• **SOURCE MATERIAL**:
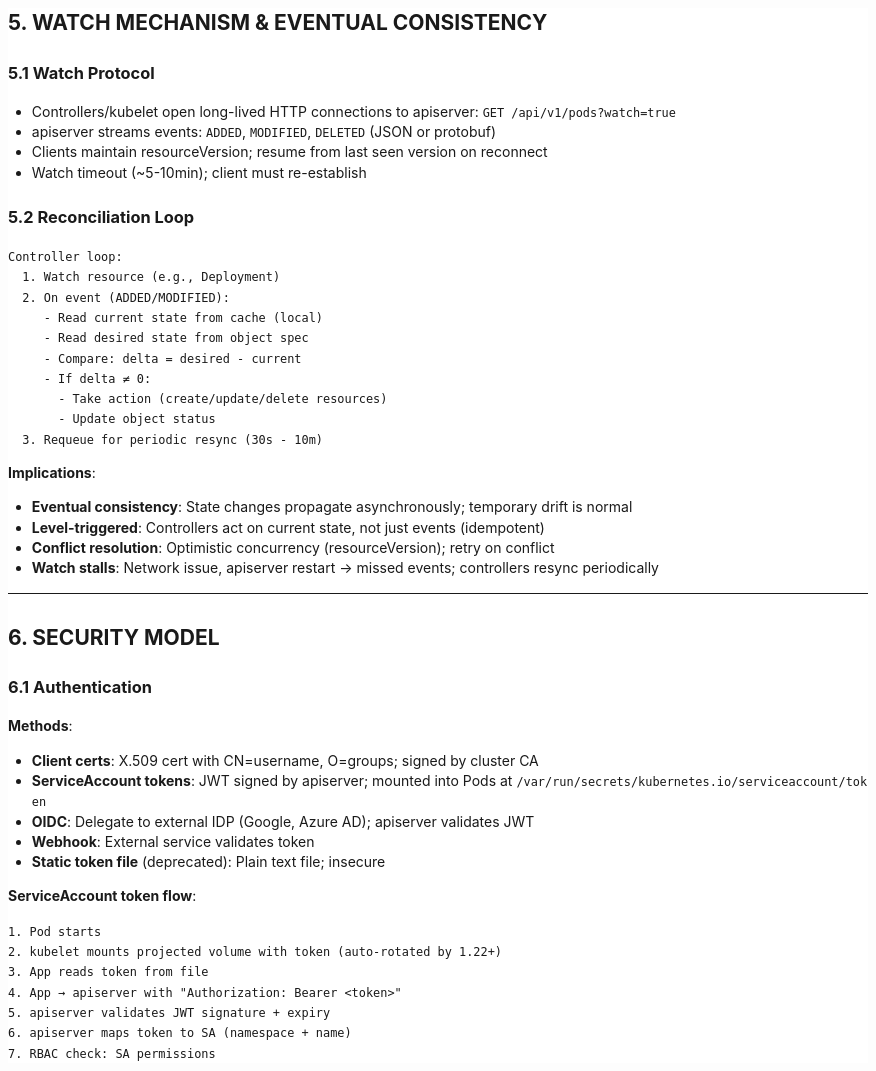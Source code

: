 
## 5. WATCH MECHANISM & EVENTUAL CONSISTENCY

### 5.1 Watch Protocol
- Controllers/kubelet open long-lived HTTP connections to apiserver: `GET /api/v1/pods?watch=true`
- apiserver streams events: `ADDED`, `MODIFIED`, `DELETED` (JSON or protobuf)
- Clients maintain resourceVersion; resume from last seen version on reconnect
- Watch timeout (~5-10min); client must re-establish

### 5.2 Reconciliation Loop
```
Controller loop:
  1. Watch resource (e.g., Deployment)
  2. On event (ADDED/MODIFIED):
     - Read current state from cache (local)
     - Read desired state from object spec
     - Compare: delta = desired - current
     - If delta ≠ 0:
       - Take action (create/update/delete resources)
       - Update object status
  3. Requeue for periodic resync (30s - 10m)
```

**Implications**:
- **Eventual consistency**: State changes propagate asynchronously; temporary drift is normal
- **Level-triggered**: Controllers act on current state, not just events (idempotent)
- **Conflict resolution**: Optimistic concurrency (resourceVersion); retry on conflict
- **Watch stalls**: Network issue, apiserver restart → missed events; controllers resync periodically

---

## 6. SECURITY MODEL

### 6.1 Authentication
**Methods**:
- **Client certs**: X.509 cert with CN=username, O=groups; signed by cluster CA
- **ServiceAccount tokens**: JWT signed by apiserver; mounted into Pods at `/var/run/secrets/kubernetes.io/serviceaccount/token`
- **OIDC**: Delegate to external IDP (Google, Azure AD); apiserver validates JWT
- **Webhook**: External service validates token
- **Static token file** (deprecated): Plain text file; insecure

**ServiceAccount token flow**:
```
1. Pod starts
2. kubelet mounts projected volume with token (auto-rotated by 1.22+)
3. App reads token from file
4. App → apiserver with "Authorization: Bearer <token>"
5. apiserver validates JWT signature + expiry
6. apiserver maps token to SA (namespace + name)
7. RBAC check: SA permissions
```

• **TASK TO COMPLETE**:
Give again, exactly, the lines starting at the first entry above and ending at the line with "- Clients maintain"; please leave pictures out.

• **RESPONSE TO THIS TASK**:
Source code

: 
## 5. WATCH MECHANISM & EVENTUAL CONSISTENCY

### 5.1 Watch Protocol
- Controllers/kubelet open long-lived HTTP connections to apiserver: `GET /api/v1/pods?watch=true`
- apiserver streams events: `ADDED`, `MODIFIED`, `DELETED` (JSON or protobuf)
- Clients maintain resourceVersion; resume from last seen version on reconnect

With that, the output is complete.